1. What, according to the writer, were Victorian museums like?

2. In what ways have British museums changed?

3. What are the disadvantages of these changes?

Fossils Get into Showbiz

Roll up, Britain's museums are turning into theme parks!

We owe our great museums largely to those much maligned people, the Victorians. But their ideas are not ours. "Teach boys and girls nothing but Facts. Facts alone are wanted in life." That was Gradgrind in Dickens's Hard Times, and you can imagine something of the same austere spirit permeating the Victorian museum: art, relics, and facts being presented in dusty cases, bereft of context or passion, to be observed in silence.

If museums had stayed like that, we would not have 2,500 today. But museum bosses realized that their institutions had to shed their forbidding image or die. However, a Museums and Galleries Commission working party complained in 1992 that the standards of display in many museums were still appalling. And a survey by the London museums to find out why people were not visiting them was called "Dingy places with different kinds of bits."

Other factors spurred change. In the 1980s the government forced a climate of "self-help". Admission charges were introduced; curators were encouraged to take crash courses in marketing.

There were some spectacular successes. Towns discovered they could make a virtue out of industrial decline by converting a disused mine, factory or mill into a museum; suddenly, they were tourist attractions. Morwellham Quay – a former copper mine in Devon that has been virtually reincarnated as a Victorian village, to the edification of thousands of visitors each week – is a classic success story.

Even more radical is the sea-change in presentation. Museums have become user-friendly. Competing for the same "leisure pound" as the theme parks, zoos and cinemas, they have gone into showbiz. The new buzzword is "interactive". For instance, if little Dean wants to pretend to be a Roman soldier stationed at Hadrian's Wall, he can.

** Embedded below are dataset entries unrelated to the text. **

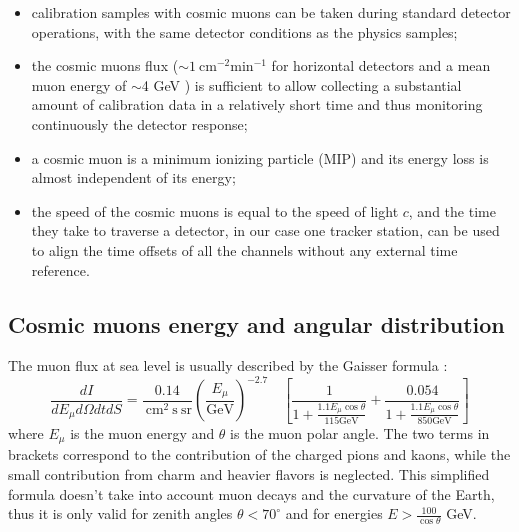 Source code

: \begin{itemize}
    \item calibration samples with cosmic muons 
    can be taken during standard detector operations, 
    with the same detector conditions as the physics samples;
    \item the cosmic muons flux 
    ($\sim 1 \ \text{cm}^{-2} \text{min}^{-1}$ 
    for horizontal detectors and a mean
    muon energy of $\sim$4 GeV \cite{muonflux}) 
    is sufficient to allow
    collecting a substantial amount of calibration 
    data in a relatively short time and 
    thus monitoring continuously the detector response;
    \item a cosmic muon is a minimum ionizing 
    particle (MIP) and 
    its energy loss is almost 
    independent of its energy;
    \item the speed of the cosmic muons is equal to the 
    speed of light $c$, and the time they take to traverse 
    a detector, in our case one tracker station, can be 
    used to align the time offsets of all the channels  
    without any external time reference.
\end{itemize}
\subsection{Cosmic muons energy and angular distribution}\label{distcos}
The muon flux at sea level is usually described by the Gaisser formula \cite{guan2015parametrization}:
\begin{equation}
    \frac{d I}{d E_\mu d \Omega d t d S}=\frac{0.14}{\mathrm{~cm}^2 \mathrm{~s} \ \mathrm{sr}}\left(\frac{E_\mu}{\mathrm{GeV}}\right)^{-2.7} \quad\left[\frac{1}{1+\frac{1.1 E_\mu \cos \theta}{115 \mathrm{GeV}}}+\frac{0.054}{1+\frac{1.1 E_\mu \cos \theta}{850 \mathrm{GeV}}}\right]
    \end{equation}
where $E_\mu$ is the muon energy and $\theta$ is the muon polar angle. 
The two terms in brackets correspond to the contribution of the charged pions and kaons, while 
the small contribution from charm and heavier flavors is neglected. 
This simplified formula doesn't take into account muon decays and the curvature of the Earth, 
thus it is only valid for zenith angles $\theta < 70^\circ$
and for energies $E > \frac{100}{\cos \theta}$ GeV.

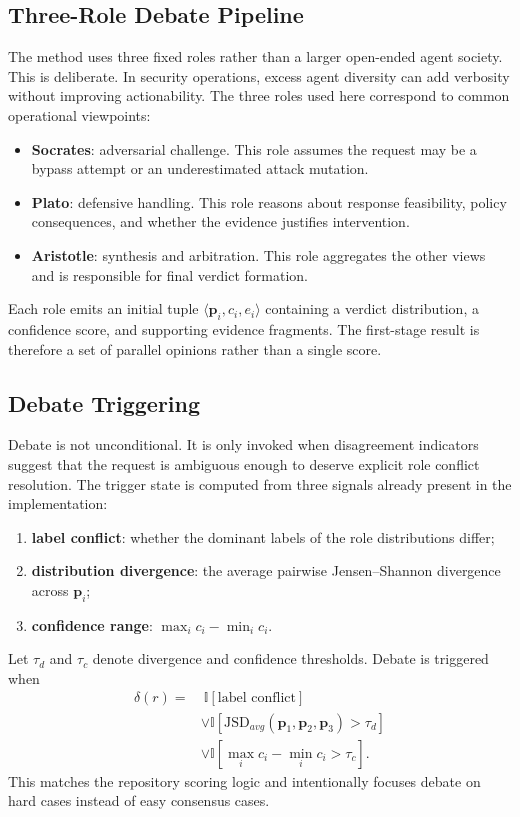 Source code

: \subsection{Three-Role Debate Pipeline}

The method uses three fixed roles rather than a larger open-ended agent society. This is deliberate. In security operations, excess agent diversity can add verbosity without improving actionability. The three roles used here correspond to common operational viewpoints:
\begin{itemize}
  \item \textbf{Socrates}: adversarial challenge. This role assumes the request may be a bypass attempt or an underestimated attack mutation.
  \item \textbf{Plato}: defensive handling. This role reasons about response feasibility, policy consequences, and whether the evidence justifies intervention.
  \item \textbf{Aristotle}: synthesis and arbitration. This role aggregates the other views and is responsible for final verdict formation.
\end{itemize}

Each role emits an initial tuple $\langle \mathbf{p}_i, c_i, e_i \rangle$ containing a verdict distribution, a confidence score, and supporting evidence fragments. The first-stage result is therefore a set of parallel opinions rather than a single score.

\subsection{Debate Triggering}

Debate is not unconditional. It is only invoked when disagreement indicators suggest that the request is ambiguous enough to deserve explicit role conflict resolution. The trigger state is computed from three signals already present in the implementation:
\begin{enumerate}
  \item \textbf{label conflict}: whether the dominant labels of the role distributions differ;
  \item \textbf{distribution divergence}: the average pairwise Jensen--Shannon divergence across $\mathbf{p}_i$;
  \item \textbf{confidence range}: $\max_i c_i - \min_i c_i$.
\end{enumerate}

Let $\tau_d$ and $\tau_c$ denote divergence and confidence thresholds. Debate is triggered when
\begin{equation}
\begin{aligned}
\delta(r) = &\ \mathbb{I}[\text{label conflict}] \\
& \lor \mathbb{I}[\mathrm{JSD}_{avg}(\mathbf{p}_1,\mathbf{p}_2,\mathbf{p}_3) > \tau_d] \\
& \lor \mathbb{I}[\max_i c_i - \min_i c_i > \tau_c].
\end{aligned}
\end{equation}
This matches the repository scoring logic and intentionally focuses debate on hard cases instead of easy consensus cases.

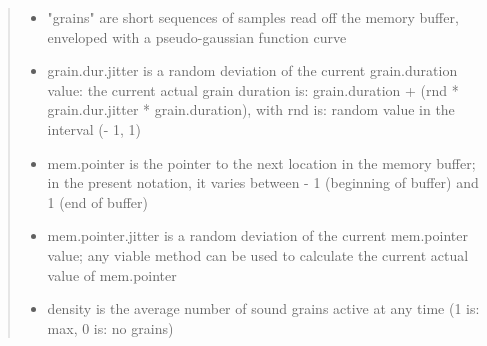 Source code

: \begin{quote}
    \begin{itemize}
    \item "grains" are short sequences of samples read off the memory
    buffer, enveloped with a pseudo-gaussian function curve 
    \item grain.dur.jitter is a random deviation of the current
    grain.duration value: the current actual grain duration is:
    grain.duration + (rnd * grain.dur.jitter * grain.duration), with rnd
    is: random value in the interval (- 1, 1) 
    \item mem.pointer is the pointer to the next location in the memory
    buffer; in the present notation, it varies between - 1 (beginning
    of buffer) and 1 (end of buffer) 
    \item mem.pointer.jitter is a random deviation of the current
    mem.pointer value; any viable method can be used to
    calculate the current actual value of mem.pointer 
    \item density is the average number of sound grains active at any
    time (1 is: max, 0 is: no grains)
\end{itemize}
\end{quote}

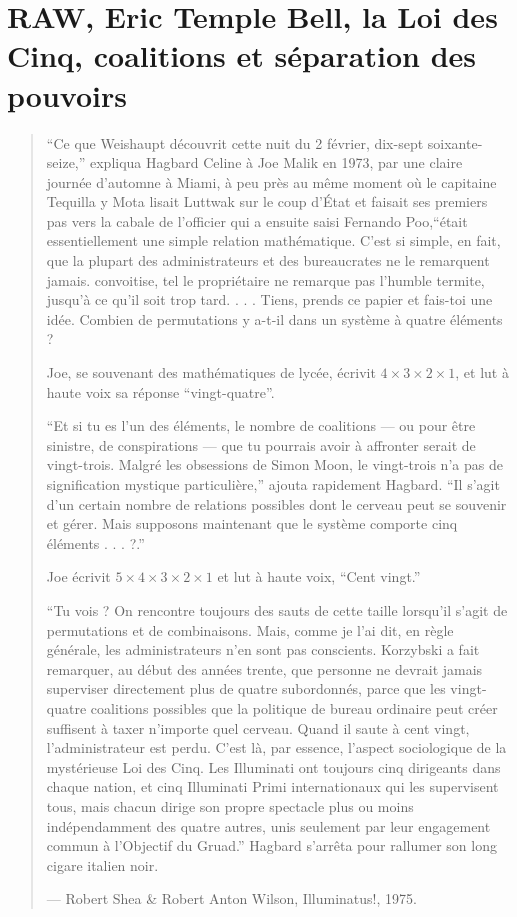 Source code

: \chapter[Coalitions et séparation des pouvoirs]{RAW, Eric Temple Bell, la Loi des Cinq, coalitions et séparation des pouvoirs}

\blockquote{
\small{``Ce que Weishaupt découvrit cette nuit du 2 février, dix-sept soixante-seize,'' expliqua Hagbard Celine à Joe Malik en 1973, par une claire journée d'automne à Miami, à peu près au même moment où le capitaine Tequilla y Mota lisait Luttwak sur le coup d'État et faisait ses premiers pas vers la cabale de l'officier qui a ensuite saisi Fernando Poo,``était essentiellement une simple relation mathématique. C'est si simple, en fait, que la plupart des administrateurs et des bureaucrates ne le remarquent jamais. convoitise, tel le propriétaire ne remarque pas l'humble termite, jusqu'à ce qu'il soit trop tard. . . . Tiens, prends ce papier et fais-toi une idée. Combien de permutations y a-t-il dans un système à quatre éléments ?

Joe, se souvenant des mathématiques de lycée, écrivit $4\times3\times2\times1$, et lut à haute voix sa réponse ``vingt-quatre''.

``Et si tu es l'un des éléments, le nombre de coalitions --- ou pour être sinistre, de conspirations --- que tu pourrais avoir à affronter serait de vingt-trois. Malgré les obsessions de Simon Moon, le vingt-trois n'a pas de signification mystique particulière,'' ajouta rapidement Hagbard. ``Il s'agit d'un certain nombre de relations possibles dont le cerveau peut se souvenir et gérer. Mais supposons maintenant que le système comporte cinq éléments . . . ?.''

Joe écrivit $5\times4\times3\times2\times1$ et lut à haute voix, ``Cent vingt.''

``Tu vois ? On rencontre toujours des sauts de cette taille lorsqu'il s'agit de permutations et de combinaisons. Mais, comme je l'ai dit, en règle générale, les administrateurs n'en sont pas conscients. Korzybski a fait remarquer, au début des années trente, que personne ne devrait jamais superviser directement plus de quatre subordonnés, parce que les vingt-quatre coalitions possibles que la politique de bureau ordinaire peut créer suffisent à taxer n'importe quel cerveau. Quand il saute à cent vingt, l'administrateur est perdu. C'est là, par essence, l'aspect sociologique de la mystérieuse Loi des Cinq. Les Illuminati ont toujours cinq dirigeants dans chaque nation, et cinq Illuminati Primi internationaux qui les supervisent tous, mais chacun dirige son propre spectacle plus ou moins indépendamment des quatre autres, unis seulement par leur engagement commun à l'Objectif du Gruad.'' Hagbard s'arrêta pour rallumer son long cigare italien noir.}
\par\begin{flushright} \textup{--- Robert Shea \& Robert Anton Wilson}, Illuminatus!, 1975. \end{flushright}
}

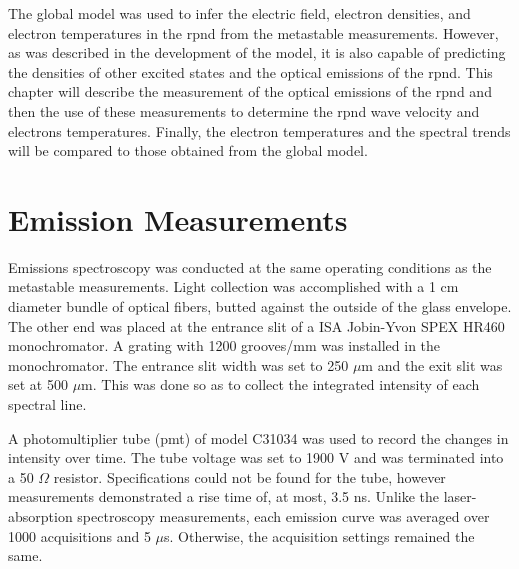 The global model was used to infer the electric field, electron densities, and
electron temperatures in the \acs{rpnd} from the metastable measurements.
However, as was described in the development of the model, it is also capable of
predicting the densities of other excited states and the optical emissions of
the \acs{rpnd}. This chapter will describe the measurement of the optical
emissions of the \acs{rpnd} and then the use of these measurements to determine
the \acs{rpnd} wave velocity and electrons temperatures. Finally, the electron
temperatures and the spectral trends will be compared to those obtained from the
global model.

\section{Emission Measurements}

Emissions spectroscopy was conducted at the same operating conditions as the
metastable measurements. Light collection was accomplished with a 1 cm diameter
bundle of optical fibers, butted against the outside of the glass envelope. The
other end was placed at the entrance slit of a ISA Jobin-Yvon SPEX HR460
monochromator. A grating with 1200 grooves/mm was installed in the
monochromator. The entrance slit width was set to 250 $\mu$m and the exit slit
was set at 500 $\mu$m. This was done so as to collect the integrated intensity
of each spectral line.

A photomultiplier tube (\acs{pmt}) of model C31034 was used to record the
changes in intensity over time. The tube voltage was set to 1900 V and was
terminated into a 50 $\Omega$ resistor. Specifications could not be found for
the tube, however measurements demonstrated a rise time of, at most, 3.5 ns.
Unlike the laser-absorption spectroscopy measurements, each emission curve was
averaged over 1000 acquisitions and 5 $\mu$s. Otherwise, the acquisition
settings remained the same.

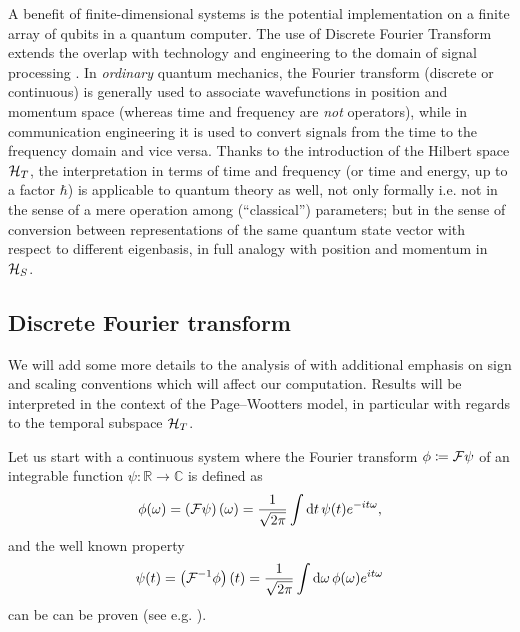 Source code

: A benefit of finite-dimensional systems is the potential implementation on a finite array of
qubits in a quantum computer. The use of Discrete Fourier Transform extends the overlap
with technology and engineering to the domain of signal processing \citereset\parencite{FiniteHilb}.
In \emph{ordinary} quantum mechanics, the Fourier transform (discrete or continuous)
is generally used
to associate wavefunctions in position and momentum space
(whereas time and frequency are \emph{not} operators),
while in communication engineering it is used to convert signals
from the time to the frequency domain and vice versa.
Thanks to the introduction of the Hilbert space $\mathcal{H}_T$,
the interpretation in terms of time and frequency
(or time and energy, up to a factor $\hbar$)
is applicable to quantum theory as well, not only formally
i.e. not in the sense of a mere operation among (``classical'') parameters;
but in the sense of conversion between representations of the
same quantum state vector with respect to different eigenbasis,
in full analogy with position and momentum in $\mathcal{H}_S$.

\subsection{Discrete Fourier transform}

We will add some more details to the analysis of \citereset\cite{FiniteHilb} with
additional emphasis on sign and scaling conventions which will affect
our computation. Results will be interpreted in the context of
the Page--Wootters model, in particular with regards to the temporal subspace
$\mathcal{H}_T$.

Let us start with a continuous system where the Fourier transform $\phi \coloneqq \mathcal{F}\psi$ of
an integrable function $\psi: \mathbb{R} \to \mathbb{C}$ is defined as
\begin{equation}\label{eq:fourier_transform:def}
  \phi(\omega) = \left(\mathcal{F}\psi\right) (\omega) =
    \frac{1}{\sqrt{2\pi}} \int \dd{t} \psi(t) e^{-i t \omega} \text{,}
\end{equation}
and the well known  property
\begin{equation}\label{eq:inverse_fourier_transform:def}
  \psi(t) = \left(\mathcal{F}^{-1} \phi \right) (t) =
    \frac{1}{\sqrt{2\pi}} \int \dd{\omega} \phi(\omega) e^{ i t \omega}
\end{equation}
can be can be proven (see e.g. \cite[Eq.~7.1]{Folland:Fourier}).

Even the big institutions caught on. Madame Tussaud's opened a £10 million "Spirit of London" ride that whisks punters through London's history. Similarly the Tower of London's attraction, the "Medieval Palace", has experts dressed in thirteenth-century garb, and thirteenth-century replica quills and chess sets to help the punters get that Middle Ages feeling. This is the theory anyway.

Then there is the "Spielberg factor"; museums cashing in on the media event of the moment. Did you think it was a happy coincidence that the National Maritime Museum mounted its "Pirates!" blockbuster at exactly the time when Spielberg's Hook was released?

Plenty of museum people think that commercialism and an obsession with accessibility have been carried too far. They claim that museums are becoming degraded as centers of research, conservation and scholarship. The public cannot tell the difference any longer, they claim, between the dinosaur theme parks out to make a quick buck by throwing together a few plastic stegosaurus replicas in a field and the Natural History Museum, which has the real thing.

Last month's Museums Journal carried a caustic article by Peter Jenkinson, the head of museums in Walsall, which summed up these fears: "We appear to be moving away from the ideal of access for all, to a new environment where access is dependent upon the ability to pay; where the establishment of programs is based either on cynical or snobbish assumptions about what would be popular, or on the sponsorship that might be available; where subsidized museums that do not attract large audiences are seen as an unaffordable self-indulgence Three-minute culture has come to museums."